新年の野望

「お餅、持ってきました。」
律は恋人の部屋のドアを開けながら、毎年恒例になったセリフを言った。

都内に暮らしながら、実家も都内にある律は、正月は必ず顔を出す。
実は正月こそ帰りたくないというのが、律の偽らざる本音だ。
親戚一同が集まり、よってたかって「早く家に戻れ」とか「結婚はまだか」などと言われるのだ。
そして最後は杵を持たされ、強制的に餅つきをさせられる。

それでも必ず帰るのは、親に対する後ろめたさだ。
勝手に会社を変わってしまったこと、そして律の結婚を望む両親の期待に添えないこと。
そもそも日頃忙しくて、親と話す機会がまったくないこともある。
だからせめて正月くらい、親孝行をしておかなければと思うのだ。

そしてつきたての餅を持って帰るのは、すっかり年始のお馴染みの行事となった。
1人部屋に残る恋人は、簡単だが手作りのおせちと雑煮の準備をしている。
そこへ律が持ち帰った餅を加えて、2人で新年を祝うのが当たり前になっていた。

「お餅、持ってきました。
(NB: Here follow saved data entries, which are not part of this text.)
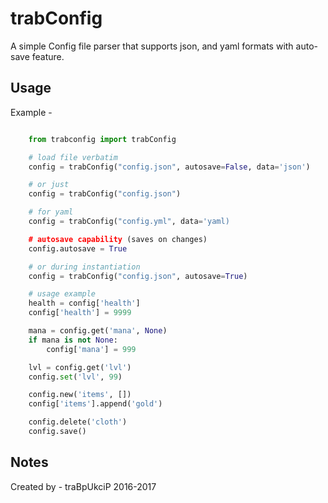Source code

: trabConfig
==========

A simple Config file parser that supports json, and yaml formats with auto-save feature.


Usage
-----

Example -

``` python

    from trabconfig import trabConfig

    # load file verbatim
    config = trabConfig("config.json", autosave=False, data='json')

    # or just
    config = trabConfig("config.json")

    # for yaml
    config = trabConfig("config.yml", data='yaml)

    # autosave capability (saves on changes)
    config.autosave = True

    # or during instantiation
    config = trabConfig("config.json", autosave=True)

    # usage example
    health = config['health']
    config['health'] = 9999

    mana = config.get('mana', None)
    if mana is not None:
        config['mana'] = 999

    lvl = config.get('lvl')
    config.set('lvl', 99)

    config.new('items', [])
    config['items'].append('gold')

    config.delete('cloth')
    config.save()
```

Notes
-----

Created by - traBpUkciP 2016-2017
」
律は恋人の部屋のドアを開けながら、毎年恒例になったセリフを言った。
完全に恋に堕ちた後、2人は合鍵を交換している。
勝手知ったる恋人の部屋、律は慣れた様子で靴を脱ぎ、上がった。
ソファに身体を沈めて本を読んでいた高野は「おお、待ってた」と答える。
そして読んでいた本を閉じてテーブルに置くと、おもむろに立ち上がった。
身軽な動作でキッチンに立ち、茶の用意をしてくれる。
実家では何だかんだで酒を飲まされるから、熱い茶がありがたいのだ。

「すみません。ありがとうございます。」
律は礼を言いながら、カバンを置き、コートを脱ぐ。
洗面所で手を洗ってリビングに戻ると、ふと高野が読んでいた本が目に留まった。

「へぇ。こんな本、読むんだ。」
律は表紙を見て、思わずポツリと呟いていた。